СРАЖЕНИЕ ПРИ КОРТЕНУОВА175 27 ноября 1237 г.

 Ломбардцы, увидев, что император распустил контингента своих городов, а сам, подвигаясь к западу, перешел Олио для того, по-видимому, чтобы отправиться на зимние квартиры в Кремону, решили также пуститься в обратный путь. Своей цели - прикрытия Брешии они достигли. Прямой путь от занимавшихся ими до тех пор позиций на Крему и Милан только на расстояние однодневного перехода удалил бы их от того места (Понтевико), где Фридрих сам перешел Олио; с достаточной осторожностью, чтобы избежать столкновения, они свернули с дорога на север, на расстояние еще одного дня пути, дойдя, таким образом, почти до подножия Альп. Но император, сам немедленно пошел вверх по реке; ломбардцы, спокойно расположившиеся лагерем при Кортенуова в области Бергамо, внезапно подверглись нападению. Так как войска Фридриха должны были сделать длинный путь, сражение началось лишь к вечеру. Авангард ломбардцев был опрокинут рыцарями Фридриха. Все те из охваченных паникой ломбардских войск, которые не сразу обратились в бегство, собрались вокруг карроччио, которое, как и при Леньяно, стояло на защищенном рвом или каналом месте. Рыцари Фридриха не в состоянии были взять эту позицию приступом. Делом сарацинских лучников было бы - открыть им путь к карроччио. По некоторым источникам, сарацинские лучники также участвовали в битве и истощили свои колчаны; но так как император в дошедшем до нас собственном его рассказе о сражении ни разу не упоминает об их участии в нем, то их действия не могли иметь столь большого значения. Возможно, что численность их была не очень велика, или они лишь очень поздно прибыли на поле сражения. Во всяком случае, сражение не могло быть окончено в один день. Император приказал, чтобы рыцари эту ночь отдыхали, не снимая панциря, дабы на следующий день продолжать битву.

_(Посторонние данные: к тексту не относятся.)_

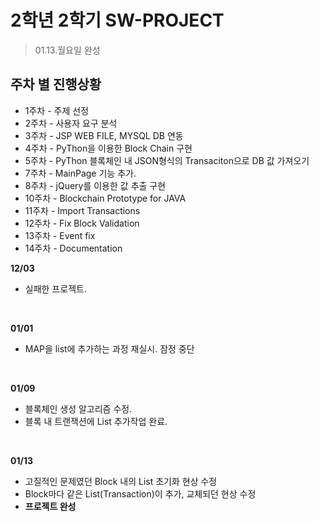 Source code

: 2학년 2학기 SW-PROJECT
====================
> 01.13.월요일 완성

## 주차 별 진행상황

- 1주차 - 주제 선정
- 2주차 - 사용자 요구 분석
- 3주차 - JSP WEB FILE, MYSQL DB 연동
- 4주차 - PyThon을 이용한 Block Chain 구현
- 5주차 - PyThon 블록체인 내 JSON형식의 Transaciton으로 DB 값 가져오기
- 7주차 - MainPage 기능 추가.
- 8주차 - jQuery를 이용한 값 추출 구현
- 10주차 - Blockchain Prototype for JAVA
- 11주차 - Import Transactions
- 12주차 - Fix Block Validation
- 13주차 - Event fix
- 14주차 - Documentation



**12/03**
- 실패한 프로젝트.

<br/>

**01/01**

- MAP을 list에 추가하는 과정 재실시.
잠정 중단

<br/>

**01/09**

- 블록체인 생성 알고리즘 수정.
- 블록 내 트랜잭션에 List 추가작업 완료.

<br/>

**01/13**

- 고질적인 문제였던 Block 내의 List 초기화 현상 수정
- Block마다 같은 List(Transaction)이 추가, 교체되던 현상 수정
- **프로젝트 완성**

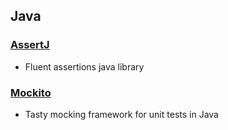 ## Java

### [AssertJ](https://github.com/kingland/awaresome/blob/master/md/assert-j.md)
* Fluent assertions java library

### [Mockito](https://github.com/kingland/awaresome/blob/master/md/mockito.md)
* Tasty mocking framework for unit tests in Java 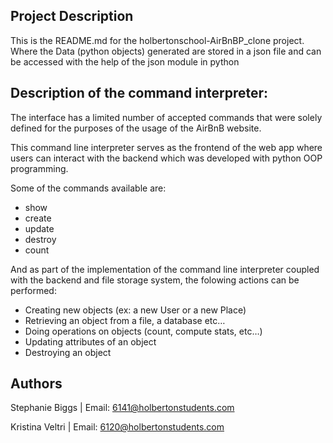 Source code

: ## Project Description
This is the README.md for the holbertonschool-AirBnBP_clone project.
Where the Data (python objects) generated are stored in a json file and can be accessed with the help of the json module in python

## Description of the command interpreter:
The interface has a limited number of accepted commands that were solely defined for the purposes of the usage of the AirBnB website.

This command line interpreter  serves as the frontend of the web app where users can interact with the backend which was developed with python OOP programming.

Some of the commands available are:
- show
- create
- update
- destroy
- count

And as part of the implementation of the command line interpreter coupled with the backend and file storage system, the folowing actions can be performed:
-   Creating new objects (ex: a new User or a new Place)
-   Retrieving an object from a file, a database etc…
-   Doing operations on objects (count, compute stats, etc…)
-   Updating attributes of an object
-   Destroying an object

## Authors

Stephanie Biggs | Email: 6141@holbertonstudents.com

Kristina Veltri | Email: 6120@holbertonstudents.com
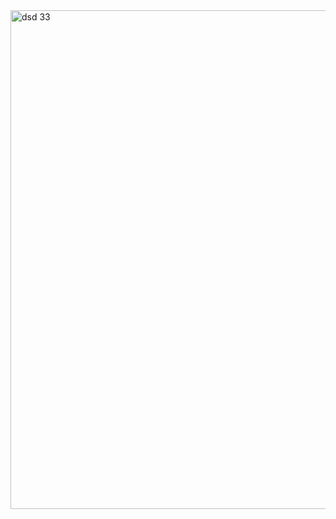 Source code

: 
<img width="1762" height="798" alt="dsd 33" src="https://github.com/user-attachments/assets/88a2cd48-eeb0-41f9-950f-8d2a64a27ae7" />
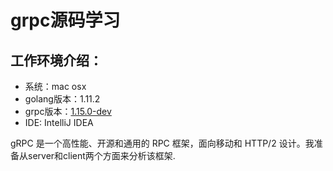 # grpc源码学习

## 工作环境介绍： 
+ 系统：mac osx
+ golang版本：1.11.2
+ grpc版本：[1.15.0-dev](https://github.com/grpc/grpc-go/tree/v1.15.x)
+ IDE: IntelliJ IDEA


gRPC 是一个高性能、开源和通用的 RPC 框架，面向移动和 HTTP/2
设计。我准备从server和client两个方面来分析该框架. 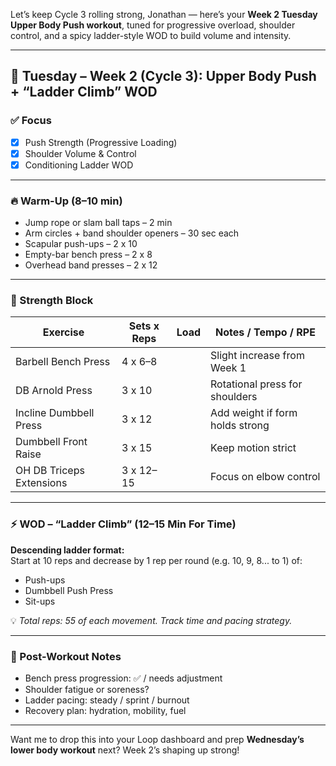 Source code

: Let’s keep Cycle 3 rolling strong, Jonathan — here’s your **Week 2 Tuesday Upper Body Push workout**, tuned for progressive overload, shoulder control, and a spicy ladder-style WOD to build volume and intensity.

---

## 💪 Tuesday – Week 2 (Cycle 3): Upper Body Push + “Ladder Climb” WOD

### ✅ Focus
- [x] Push Strength (Progressive Loading)  
- [x] Shoulder Volume & Control  
- [x] Conditioning Ladder WOD  

---

### 🔥 Warm-Up (8–10 min)
- Jump rope or slam ball taps – 2 min  
- Arm circles + band shoulder openers – 30 sec each  
- Scapular push-ups – 2 x 10  
- Empty-bar bench press – 2 x 8  
- Overhead band presses – 2 x 12

---

### 🧱 Strength Block  
| Exercise                        | Sets x Reps | Load     | Notes / Tempo / RPE       |
|---------------------------------|-------------|----------|----------------------------|
| Barbell Bench Press             | 4 x 6–8     |          | Slight increase from Week 1 |
| DB Arnold Press                 | 3 x 10      |          | Rotational press for shoulders |
| Incline Dumbbell Press          | 3 x 12      |          | Add weight if form holds strong |
| Dumbbell Front Raise            | 3 x 15      |          | Keep motion strict          |
| OH DB Triceps Extensions        | 3 x 12–15   |          | Focus on elbow control      |

---

### ⚡️ WOD – “Ladder Climb” (12–15 Min For Time)

**Descending ladder format:**  
Start at 10 reps and decrease by 1 rep per round (e.g. 10, 9, 8... to 1) of:

- Push-ups  
- Dumbbell Push Press  
- Sit-ups

💡 *Total reps: 55 of each movement. Track time and pacing strategy.*

---

### 💬 Post-Workout Notes
- Bench press progression: ✅ / needs adjustment  
- Shoulder fatigue or soreness?  
- Ladder pacing: steady / sprint / burnout  
- Recovery plan: hydration, mobility, fuel

---

Want me to drop this into your Loop dashboard and prep **Wednesday’s lower body workout** next? Week 2’s shaping up strong!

 Но ломбардцы не дождались возобновления боя. Ночью быстро возрастало число убегавших, и, в конце концов, бегство стало общим. Бросив карроччио на произвол судьбы, они захватили с собой только крест, отломанный от древка знамени, но, в конце концов, и он был брошен и оказался в числе трофеев императорских войск. Весь лагерь попал в их руки, и многие из ломбардцев были во время бегства убиты или захвачены в плен.

 По данным сохранившегося своего рода официозного бюллетеня "Энциклика к верноподданным империи", дошедшего до нас под именем Петра Винейского, императорское войско, когда оно выступило в поход, было численностью свыше 10 000 человек176, - стало быть раньше оно должно было быть еще значительно больше, так как некоторое количество городских контингентов к тому временя было уже распущено. После всего, что мы до сих пор слышали о рыцарских войсках, эта цифра кажется очень большой, а общий тон всего рассказа не исключает возможности сильного преувеличения с целью засвидетельствовать могущество императора, - во всяком случае, число не преуменьшено с целью прославить победителя. Ввиду того что эти 10 000 "sui exercitus" не обозначаются как всадники и вообще не определяются ближайшим образом, то под ними следует подразумевать всех комбаттантов в самом широком смысле этого слова.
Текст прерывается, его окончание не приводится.